Pés descalços, olhar distante e corpo franzino. Essa é a aparência da maioria das crianças atendidas pela Clínica Odonto-Fonoaudiológica implantada no centro da cidade de Monte Negro, em Rondônia, numa parceria entre o Instituto de Ciências Biomédicas (ICB) da USP – que mantém uma subunidade no município – e a Faculdade de Odontologia de Bauru (FOB), também da USP. Distante 250 quilômetros de Porto Velho, capital do Estado, aquela cidade parece estar distante mesmo é de tudo. A população local, cerca de 15 mil pessoas – considerando a comunidade urbana e a rural –, necessita de cuidados básicos e, principalmende, de muita informação. “Eles precisam de tudo. Precisam de orientações básicas, desde a importância de ter dentes até a necessidade de escová-los diariamente”, constata o coordenador dos programas de Odontologia em Saúde Coletiva em Monte Negro, José Roberto de Magalhães Bastos. Doutor em saúde pública, livre-docente em Odontologia Preventiva e professor titular de Saúde Coletiva da FOB, Bastos tem uma vida dedicada à saúde pública brasileira. Esteve no primeiro Projeto Rondon, na década de 60, ocasião em que entendeu o sentido de sua profissão. “Aquela foi uma experiência definitiva para solidificar a saúde pública em minha vida”, explica.

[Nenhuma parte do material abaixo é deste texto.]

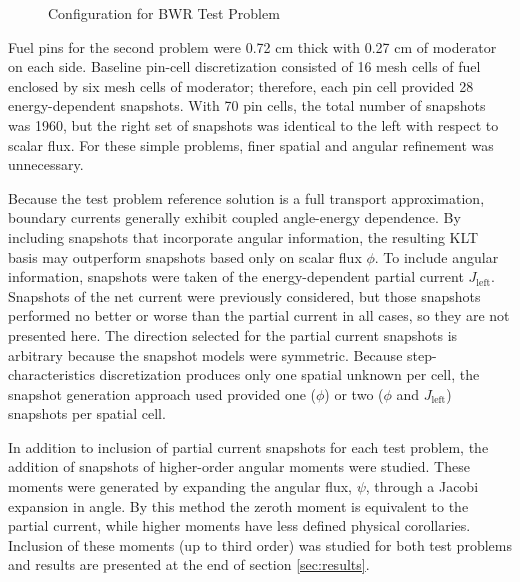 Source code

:\documentclass[5p,times,twocolumn,10pt]{elsarticle}
\begin{document}
\begin{figure*}[htb]
\begin{minipage}[c]{\textwidth}
        \end{minipage}
        \caption{Configuration for BWR Test Problem}
        \label{fig:BWRconfig}
    \end{figure*}  
    
    Fuel pins for the second problem were 0.72 cm thick with 0.27 cm of 
    moderator on each side. Baseline pin-cell discretization consisted of 16 
    mesh cells of fuel enclosed by six mesh cells of moderator; therefore, each 
    pin cell provided 28 energy-dependent snapshots. With 70 pin cells, the 
    total number of snapshots was 1960, but the right set of snapshots was 
    identical to the left with respect to scalar flux.  For these 
    simple problems, finer spatial and angular refinement was unnecessary.
    
    Because the test problem reference solution is a full transport 
    approximation, boundary currents generally exhibit coupled angle-energy 
    dependence.  By including snapshots that incorporate angular information, 
    the resulting KLT basis may outperform snapshots based only on scalar flux 
    $\phi$.  To include angular information, snapshots were taken of the 
    energy-dependent partial current $J_{\text{left}}$.  Snapshots of the net 
    current were previously considered, but those snapshots performed no better 
    or worse than the partial current in all cases, so they are not presented 
    here.  The direction selected for the partial current snapshots is 
    arbitrary because the snapshot 
    models were symmetric. Because step-characteristics discretization produces 
    only one spatial unknown per cell, the snapshot generation approach used 
    provided one ($\phi$) or two ($\phi$ and $J_{\text{left}}$) snapshots per 
    spatial cell.
    
    In addition to inclusion of partial current snapshots for each test 
    problem, the addition of snapshots of higher-order angular moments were 
    studied.  These moments were generated by expanding the angular flux, 
    $\psi$, through a Jacobi expansion in angle.  By this method the zeroth 
    moment is equivalent to the partial current, while higher moments have less 
    defined physical corollaries.  Inclusion of these moments (up to third 
    order) was studied for both test problems and results are presented at the 
    end of section \ref{sec:results}.
    
\end{document}
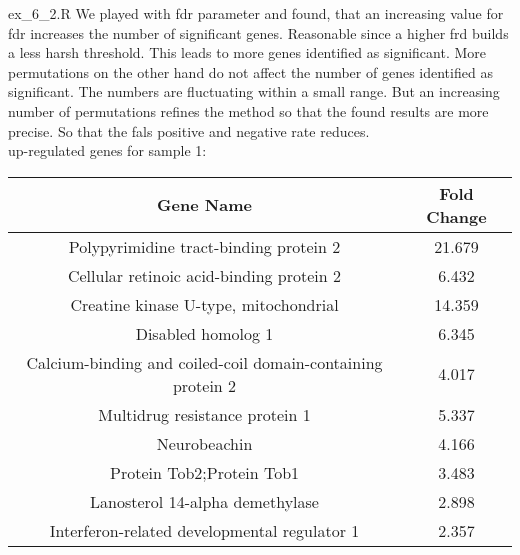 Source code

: \documentclass[10pt,a4paper]{article}
\begin{document}
 {ex_6_2.R}
We played with fdr parameter and found, that an increasing value for fdr increases the number of significant genes. Reasonable since a higher frd builds a less harsh threshold. This leads to more genes identified as significant. More permutations on the other hand do not affect the number of genes identified as significant. The numbers are fluctuating within a small range. But an increasing number of permutations refines the method so that the found results are more precise. So that the fals positive and negative rate reduces.\\
 up-regulated genes for sample 1:\\
\begin{tabular}{c | c}
	Gene Name & Fold Change\\
	\hline
	Polypyrimidine tract-binding protein 2                      & 21.679\\
	Cellular retinoic acid-binding protein 2                    & 6.432\\
	Creatine kinase U-type, mitochondrial                       & 14.359\\
	Disabled homolog 1                                          & 6.345\\ 
	Calcium-binding and coiled-coil domain-containing protein 2 & 4.017\\  
	Multidrug resistance protein 1                              & 5.337\\  
	Neurobeachin                                                & 4.166\\  
	Protein Tob2;Protein Tob1                                   & 3.483\\  
	Lanosterol 14-alpha demethylase                             & 2.898\\   
	Interferon-related developmental regulator 1                & 2.357\\
\end{tabular} \\
\end{document}
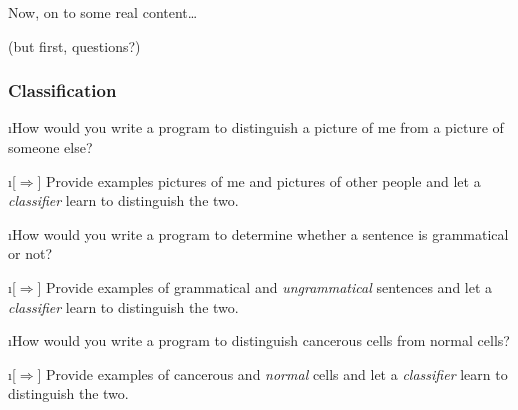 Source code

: \documentclass{beamer}
\newcommand{\blue}[1]{{\color{blue}#1}}
\newcommand{\green}[1]{{\color{DarkGreen}#1}}
\newcommand{\black}[1]{{\color{black}#1}}
\newcommand{\red}[1]{{\color{red}#1}}
\begin{document}
\begin{frame}
\begin{center}
\blue{\huge Now, on to some \black{real} content\dots}
\end{center}
\hspace{20em}(but first, questions?)
\end{frame}



\begin{frame}
\frametitle{Classification}

\bei

\i How would you write a program to distinguish a \green{picture} of
\red{me} from a picture of \blue{someone else}?

\bei
\i<2->[$\Rightarrow$] Provide examples pictures of \red{me} and
pictures of \blue{other people} and let a \emph{classifier} learn to
distinguish the two.
\eni

\i How would you write a program to determine whether a
\green{sentence} is \red{grammatical} or \blue{not}?

\bei
\i<3->[$\Rightarrow$] Provide examples of \red{grammatical} and
\emph{ungrammatical} sentences and let a \emph{classifier} learn to
distinguish the two.
\eni

\i How would you write a program to distinguish \red{cancerous}
\green{cells} from \blue{normal} \green{cells}?

\bei
\i<4->[$\Rightarrow$] Provide examples of \red{cancerous} and
\emph{normal} cells and let a \emph{classifier} learn to distinguish
the two.
\eni
\eni
\end{frame}
\end{document}
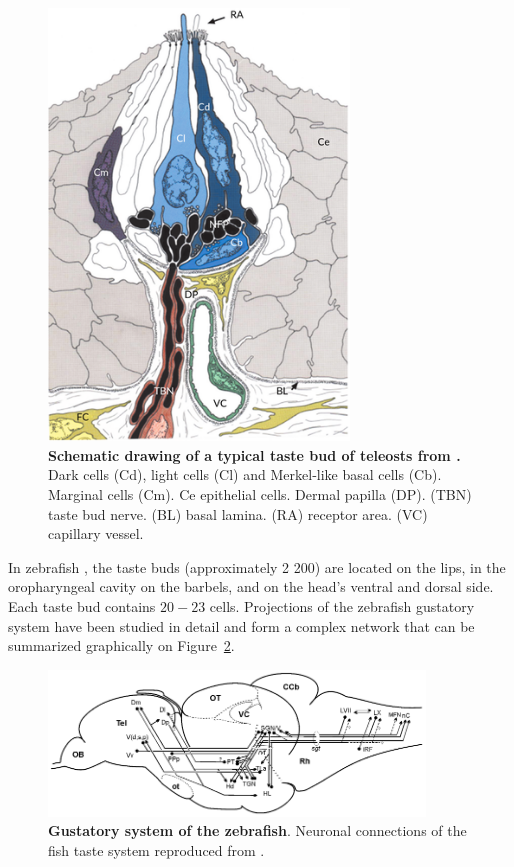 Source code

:     \begin{figure}[h]
      \centering
      \includegraphics[width=8cm]{part_2/assets/gustatory_schematic.png}
      \caption{\textbf{Schematic drawing of a typical taste bud of teleosts from \cite{hansen2002taste}.} Dark cells (Cd), light cells (Cl) and Merkel‐like basal cells (Cb). Marginal cells (Cm). Ce epithelial cells. Dermal papilla (DP). (TBN) taste bud nerve. (BL) basal lamina. (RA) receptor area. (VC) capillary vessel.}
      \label{gustatory_schematic}
    \end{figure}

    In zebrafish \cite{ohkubo2005distribution}, the taste buds (approximately 2 200) are located on the lips, in the oropharyngeal cavity on the barbels, and on the head's ventral and dorsal side. Each taste bud contains $20 - 23$ cells. Projections of the zebrafish gustatory system have been studied in detail \cite{yanez2017gustatory} and form a complex network that can be summarized graphically on Figure~\ref{gustatory_connection_schematic}.

    \begin{figure}[h]
      \centering
      \includegraphics[width=10cm]{part_2/assets/gustatory_connection_schematic.png}
      \caption{\textbf{Gustatory system of the zebrafish}. Neuronal connections of the fish taste system reproduced from \cite{yanez2017gustatory}.}
      \label{gustatory_connection_schematic}
    \end{figure}

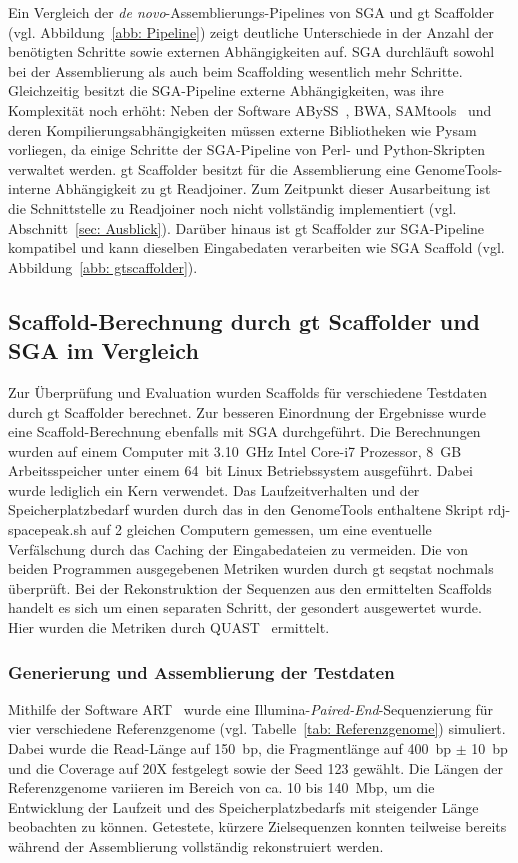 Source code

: \documentclass[a4paper,11pt,parskip,abstract=on]{scrartcl}
\begin{document}
Ein Vergleich der \textit{de novo}-Assemblierungs-Pipelines von SGA und gt
Scaffolder (vgl. Abbildung~\ref{abb: Pipeline}) zeigt deutliche Unterschiede
in der Anzahl der benötigten Schritte sowie externen Abhängigkeiten auf.
SGA durchläuft sowohl bei der Assemblierung als auch beim Scaffolding wesentlich
mehr Schritte. Gleichzeitig besitzt die SGA-Pipeline externe Abhängigkeiten,
was ihre Komplexität noch erhöht: Neben der Software ABySS~\cite{abyss}, BWA,
SAMtools~\cite{Li:2009st} und deren Kompilierungsabhängigkeiten müssen externe
Bibliotheken wie Pysam vorliegen, da einige Schritte der SGA-Pipeline von Perl-
und Python-Skripten verwaltet werden.
gt Scaffolder besitzt für die Assemblierung eine GenomeTools-interne
Abhängigkeit zu gt Readjoiner. Zum Zeitpunkt dieser Ausarbeitung ist die
Schnittstelle zu Readjoiner noch nicht vollständig implementiert
(vgl. Abschnitt~\ref{sec: Ausblick}). Darüber hinaus ist gt Scaffolder zur
SGA-Pipeline kompatibel und kann dieselben Eingabedaten verarbeiten wie
SGA Scaffold (vgl. Abbildung~\ref{abb: gtscaffolder}).

\subsection{Scaffold-Berechnung durch gt Scaffolder und SGA im Vergleich} Zur
Überprüfung und Evaluation wurden Scaffolds für verschiedene Testdaten durch
gt Scaffolder berechnet. Zur besseren Einordnung der Ergebnisse wurde eine
Scaffold-Berechnung ebenfalls mit SGA durchgeführt. Die Berechnungen wurden
auf einem Computer mit \SI{3.10}{GHz} Intel Core-i7 Prozessor, \SI{8}{GB}
Arbeitsspeicher unter einem \SI{64}{bit} Linux Betriebssystem ausgeführt.
Dabei wurde lediglich ein Kern verwendet. Das Laufzeitverhalten und der
Speicherplatzbedarf wurden durch das in den GenomeTools enthaltene Skript
rdj-spacepeak.sh auf 2 gleichen Computern gemessen, um eine eventuelle
Verfälschung durch das Caching der Eingabedateien zu vermeiden. Die von beiden
Programmen ausgegebenen Metriken wurden durch gt seqstat nochmals überprüft.
Bei der Rekonstruktion der Sequenzen aus den ermittelten Scaffolds handelt es
sich um einen separaten Schritt, der gesondert ausgewertet wurde. Hier wurden
die Metriken durch QUAST~\cite{Gurevich:2013je} ermittelt.

\subsubsection*{Generierung und Assemblierung der Testdaten}
\label{sec: Testdaten}
Mithilfe der Software ART~\cite{Huang:2012kq} wurde eine
Illumina-\textit{Paired-End}-Sequenzierung für vier verschiedene Referenzgenome
(vgl. Tabelle~\ref{tab: Referenzgenome}) simuliert. Dabei wurde die Read-Länge
auf \SI{150}{bp}, die Fragmentlänge auf \SI{400}{bp} $\pm$ \SI{10}{bp} und die Coverage auf
20X festgelegt sowie der Seed 123 gewählt. Die Längen der Referenzgenome
variieren im Bereich von ca. 10 bis \SI{140}{Mbp}, um die Entwicklung der Laufzeit
und des Speicherplatzbedarfs mit steigender Länge beobachten zu können.
Getestete, kürzere Zielsequenzen konnten teilweise bereits während der
Assemblierung vollständig rekonstruiert werden.
\end{document}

Com essa bagagem, Bastos, por iniciativa da Reitoria da USP e da diretoria da FOB, juntou-se aos pesquisadores que já fizeram daquela região um local de excelência – ali são desenvolvidas pesquisas de ponta, sobretudo na área de saúde pública e de doenças tropicais –para oferecer um aporte estratégico na montagem da infra-estrutura da subunidade da USP em Rondônia, com pesquisas de campo na área de odontologia e fonoaudiologia. “Utilizamos técnicas restauradoras simples e baratas no atendimento em saúde pública. Isso, no entanto, não compromete a eficácia dos resultados obtidos”, conta.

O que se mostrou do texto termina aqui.